После двух четвертей Дик Хэррис ушел из директорского «дома» и возглавил собственный. Мы восприняли его уход как личную утрату и невзлюбили его преемника, которого считали пронырой. По моему мнению, он был чересчур изворотлив для человека его профессии. Он искренне стремился понять наши характеры и несколько преуспел в этом, проявлял к нам доброжелательность. Но был, как казалось, своенравен и излишне любопытен. Мы прозвали его Кошачья лапа и Супершпион. В моем дневнике я посвятил ему немало страниц, где с гордостью описывал, как мы давали безжалостный отпор его попыткам подружиться с нами. Как оказалось, вскоре у меня появилась веская причина быть благодарным ему, но мы расстроились, как девчонки, потеряв Дика, и я помалкивал о своем доверии и расположении к новому воспитателю.

В последний мой год в школе ему на смену пришел упрямый молодой священник, с которым я вечно пререкался.

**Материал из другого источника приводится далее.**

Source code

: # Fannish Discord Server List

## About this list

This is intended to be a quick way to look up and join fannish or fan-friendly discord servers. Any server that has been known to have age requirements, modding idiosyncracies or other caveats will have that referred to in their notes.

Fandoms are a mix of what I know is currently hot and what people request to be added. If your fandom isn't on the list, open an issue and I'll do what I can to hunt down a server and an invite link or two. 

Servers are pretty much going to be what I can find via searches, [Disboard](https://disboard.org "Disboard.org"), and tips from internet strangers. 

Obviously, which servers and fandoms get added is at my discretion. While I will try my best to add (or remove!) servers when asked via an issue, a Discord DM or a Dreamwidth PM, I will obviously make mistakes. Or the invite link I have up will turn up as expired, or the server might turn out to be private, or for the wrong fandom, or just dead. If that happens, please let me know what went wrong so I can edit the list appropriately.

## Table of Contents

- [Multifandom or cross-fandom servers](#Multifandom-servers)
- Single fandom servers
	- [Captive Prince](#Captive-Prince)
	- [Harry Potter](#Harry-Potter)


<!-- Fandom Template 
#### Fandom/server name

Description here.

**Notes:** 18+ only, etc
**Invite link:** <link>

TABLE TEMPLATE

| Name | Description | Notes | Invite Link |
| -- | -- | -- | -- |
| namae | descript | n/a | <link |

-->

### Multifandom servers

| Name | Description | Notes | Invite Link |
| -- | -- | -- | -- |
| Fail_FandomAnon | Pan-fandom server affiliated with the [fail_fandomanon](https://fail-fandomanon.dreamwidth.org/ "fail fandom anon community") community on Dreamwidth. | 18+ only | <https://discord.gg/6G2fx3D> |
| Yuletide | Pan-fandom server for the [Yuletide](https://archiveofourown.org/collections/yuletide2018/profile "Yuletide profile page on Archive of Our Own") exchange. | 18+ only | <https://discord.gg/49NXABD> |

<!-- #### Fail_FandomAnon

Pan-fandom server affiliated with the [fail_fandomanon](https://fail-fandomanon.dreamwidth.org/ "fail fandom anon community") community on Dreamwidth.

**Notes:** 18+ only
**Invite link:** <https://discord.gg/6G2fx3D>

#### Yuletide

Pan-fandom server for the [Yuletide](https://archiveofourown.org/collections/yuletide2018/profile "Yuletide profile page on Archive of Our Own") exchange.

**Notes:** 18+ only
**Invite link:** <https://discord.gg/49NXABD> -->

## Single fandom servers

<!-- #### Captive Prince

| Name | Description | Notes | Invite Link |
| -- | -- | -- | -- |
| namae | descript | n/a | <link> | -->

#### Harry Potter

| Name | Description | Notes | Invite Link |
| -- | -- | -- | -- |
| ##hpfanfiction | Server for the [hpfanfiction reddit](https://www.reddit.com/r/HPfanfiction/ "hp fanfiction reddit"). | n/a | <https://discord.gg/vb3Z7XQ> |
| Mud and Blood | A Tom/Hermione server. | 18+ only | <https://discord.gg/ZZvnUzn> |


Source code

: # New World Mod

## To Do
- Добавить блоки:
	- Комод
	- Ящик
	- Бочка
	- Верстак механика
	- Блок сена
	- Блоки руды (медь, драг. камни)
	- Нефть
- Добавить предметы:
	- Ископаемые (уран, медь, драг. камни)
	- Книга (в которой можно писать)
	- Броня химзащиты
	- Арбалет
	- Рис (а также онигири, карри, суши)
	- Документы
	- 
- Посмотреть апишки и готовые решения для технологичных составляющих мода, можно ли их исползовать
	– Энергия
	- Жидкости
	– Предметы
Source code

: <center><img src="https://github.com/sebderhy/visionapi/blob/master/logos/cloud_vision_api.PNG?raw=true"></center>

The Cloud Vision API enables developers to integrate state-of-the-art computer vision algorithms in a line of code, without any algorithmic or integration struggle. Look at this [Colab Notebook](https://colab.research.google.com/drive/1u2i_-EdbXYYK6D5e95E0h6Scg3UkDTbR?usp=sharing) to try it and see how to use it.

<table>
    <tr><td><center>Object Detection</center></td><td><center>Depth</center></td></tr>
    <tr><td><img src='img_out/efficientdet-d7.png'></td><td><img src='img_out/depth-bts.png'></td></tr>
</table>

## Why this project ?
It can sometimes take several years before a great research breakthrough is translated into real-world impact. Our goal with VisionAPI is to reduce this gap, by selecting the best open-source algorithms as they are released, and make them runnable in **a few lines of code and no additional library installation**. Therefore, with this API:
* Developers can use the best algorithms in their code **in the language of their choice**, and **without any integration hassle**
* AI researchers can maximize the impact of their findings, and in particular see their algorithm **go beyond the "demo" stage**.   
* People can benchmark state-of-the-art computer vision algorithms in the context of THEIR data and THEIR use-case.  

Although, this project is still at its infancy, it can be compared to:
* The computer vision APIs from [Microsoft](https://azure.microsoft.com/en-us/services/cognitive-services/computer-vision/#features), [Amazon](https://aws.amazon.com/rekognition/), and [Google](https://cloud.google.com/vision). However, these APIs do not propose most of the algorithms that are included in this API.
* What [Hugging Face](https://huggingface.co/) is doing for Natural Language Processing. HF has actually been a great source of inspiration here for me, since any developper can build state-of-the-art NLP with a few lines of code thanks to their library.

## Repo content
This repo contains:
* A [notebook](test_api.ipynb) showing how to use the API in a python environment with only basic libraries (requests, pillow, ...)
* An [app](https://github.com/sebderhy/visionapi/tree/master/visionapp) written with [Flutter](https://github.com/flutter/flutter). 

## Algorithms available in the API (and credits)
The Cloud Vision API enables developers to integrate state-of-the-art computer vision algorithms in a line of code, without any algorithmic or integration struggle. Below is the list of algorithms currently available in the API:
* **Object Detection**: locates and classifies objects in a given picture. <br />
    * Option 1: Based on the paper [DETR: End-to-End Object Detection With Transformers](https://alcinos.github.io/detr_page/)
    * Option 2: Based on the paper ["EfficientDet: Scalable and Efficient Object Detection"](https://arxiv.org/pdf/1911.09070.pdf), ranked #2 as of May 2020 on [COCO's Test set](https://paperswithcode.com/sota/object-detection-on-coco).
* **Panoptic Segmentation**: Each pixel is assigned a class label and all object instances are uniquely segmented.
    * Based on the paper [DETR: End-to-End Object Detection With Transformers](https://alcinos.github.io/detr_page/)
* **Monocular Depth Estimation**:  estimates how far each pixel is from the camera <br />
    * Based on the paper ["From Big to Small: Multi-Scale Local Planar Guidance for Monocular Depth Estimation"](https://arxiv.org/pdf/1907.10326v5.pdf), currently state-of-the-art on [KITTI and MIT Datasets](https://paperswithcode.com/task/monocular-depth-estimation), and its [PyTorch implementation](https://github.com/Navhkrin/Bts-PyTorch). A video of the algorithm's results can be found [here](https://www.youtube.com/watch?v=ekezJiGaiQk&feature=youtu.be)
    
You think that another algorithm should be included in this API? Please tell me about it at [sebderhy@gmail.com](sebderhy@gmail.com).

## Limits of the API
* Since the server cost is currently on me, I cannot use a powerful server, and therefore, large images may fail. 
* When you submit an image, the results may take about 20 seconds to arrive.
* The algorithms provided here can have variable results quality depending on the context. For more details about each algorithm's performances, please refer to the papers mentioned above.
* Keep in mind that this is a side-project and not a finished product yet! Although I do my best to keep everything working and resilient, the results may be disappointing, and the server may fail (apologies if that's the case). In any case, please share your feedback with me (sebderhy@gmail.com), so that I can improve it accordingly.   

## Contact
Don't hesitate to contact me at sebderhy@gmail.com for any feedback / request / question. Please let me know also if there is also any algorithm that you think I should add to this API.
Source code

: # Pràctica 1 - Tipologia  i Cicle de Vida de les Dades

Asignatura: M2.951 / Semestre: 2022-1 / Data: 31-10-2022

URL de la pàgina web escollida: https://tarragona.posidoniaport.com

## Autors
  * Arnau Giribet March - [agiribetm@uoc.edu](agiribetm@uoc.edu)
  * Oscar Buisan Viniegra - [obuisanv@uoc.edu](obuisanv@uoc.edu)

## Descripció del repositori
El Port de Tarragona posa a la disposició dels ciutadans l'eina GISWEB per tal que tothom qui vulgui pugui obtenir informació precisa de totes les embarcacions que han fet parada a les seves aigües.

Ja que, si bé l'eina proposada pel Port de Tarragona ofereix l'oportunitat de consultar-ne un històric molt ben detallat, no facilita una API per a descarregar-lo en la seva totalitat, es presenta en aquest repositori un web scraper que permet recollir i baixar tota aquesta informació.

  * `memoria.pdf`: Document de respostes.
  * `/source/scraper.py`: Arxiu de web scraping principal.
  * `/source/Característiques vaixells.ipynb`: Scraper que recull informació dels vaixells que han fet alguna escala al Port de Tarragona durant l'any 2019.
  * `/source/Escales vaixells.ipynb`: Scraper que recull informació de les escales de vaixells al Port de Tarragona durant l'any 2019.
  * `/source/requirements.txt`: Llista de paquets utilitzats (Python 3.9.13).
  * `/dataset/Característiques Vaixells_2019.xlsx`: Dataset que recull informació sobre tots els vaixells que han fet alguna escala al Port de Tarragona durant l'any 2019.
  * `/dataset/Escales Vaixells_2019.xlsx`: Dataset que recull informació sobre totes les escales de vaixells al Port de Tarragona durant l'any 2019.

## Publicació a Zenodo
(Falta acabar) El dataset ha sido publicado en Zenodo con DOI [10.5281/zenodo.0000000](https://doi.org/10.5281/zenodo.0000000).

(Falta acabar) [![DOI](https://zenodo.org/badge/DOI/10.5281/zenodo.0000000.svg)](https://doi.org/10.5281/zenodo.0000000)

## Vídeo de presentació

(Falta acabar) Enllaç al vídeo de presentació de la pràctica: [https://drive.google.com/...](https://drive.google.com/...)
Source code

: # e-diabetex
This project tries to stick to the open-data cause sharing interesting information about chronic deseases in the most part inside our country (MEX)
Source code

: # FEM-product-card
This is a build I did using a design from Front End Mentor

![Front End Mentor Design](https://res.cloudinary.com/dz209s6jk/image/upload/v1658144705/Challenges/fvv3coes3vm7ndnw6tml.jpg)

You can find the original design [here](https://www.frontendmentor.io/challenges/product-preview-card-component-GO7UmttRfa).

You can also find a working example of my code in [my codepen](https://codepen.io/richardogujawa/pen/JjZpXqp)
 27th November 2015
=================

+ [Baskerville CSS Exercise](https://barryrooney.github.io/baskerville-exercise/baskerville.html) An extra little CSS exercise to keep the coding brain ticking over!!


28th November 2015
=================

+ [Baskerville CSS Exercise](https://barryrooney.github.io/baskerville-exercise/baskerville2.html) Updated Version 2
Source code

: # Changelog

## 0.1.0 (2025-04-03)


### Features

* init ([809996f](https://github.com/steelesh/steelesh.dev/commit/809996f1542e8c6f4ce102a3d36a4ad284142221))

Описывать в деталях разные стадии моей учебы в последние три года в Лэнсинге — слишком скучное занятие. Это все есть в моём дневнике, о котором я упоминал выше. Я вел его почти ежедневно — в школе, дома, — менее регулярно с сентября 1919-го по декабрь 1921-го, исписав кипу тетрадей в бумажной обложке, известных как «блю ноут». Окончив школу, я отдал их переплести и редко заглядывал в них, пока сейчас не взялся за автобиографию. Читать их оказалось мучительно. Большинство юношеских дневников наивны, банальны претенциозны; мои в этом смысле просто ужасны. Каждая тетрадь открывается каким-нибудь изречением: «История, поведанная сумасшедшим, полная пустопорожней болтовни и неистовства, не значащая ничего»; «мы швыряем наши дни, как карты»; «с тех пор, должен сказать, я столько пережил» и тому подобными, но стыдно мне было, когда я перечитывал свои дневники, по иной, более глубокой причине. Если то, что я написал, — верный мой портрет, то я был самодовольным, бессердечным и осмотрительно злобным. Мне бы хотелось верить, что даже в этих личных записях я был неискренен, скрывал свою более благородную натуру, что тогда я абсурдно считал цинизм и злость признаками зрелости. Я молюсь, чтобы это было так. Но убийственное свидетельство — вот оно, передо мной: фраза за фразой, страница за страницей, неизменно вульгарные. Я не чувствую ничего общего с мальчишкой, который написал все это. Я верю, что был добрым ребенком. Я знаю, что взрослый в своих привязанностях, хотя и ограниченных, я тверд и неизменен. Подросток, который поверяет свои мысли этим страницам, не только делает это с холодным сердцем, но и неискренен. Частично это могло быть результатом странного интеллектуального брожения, совершавшегося в нас в то время.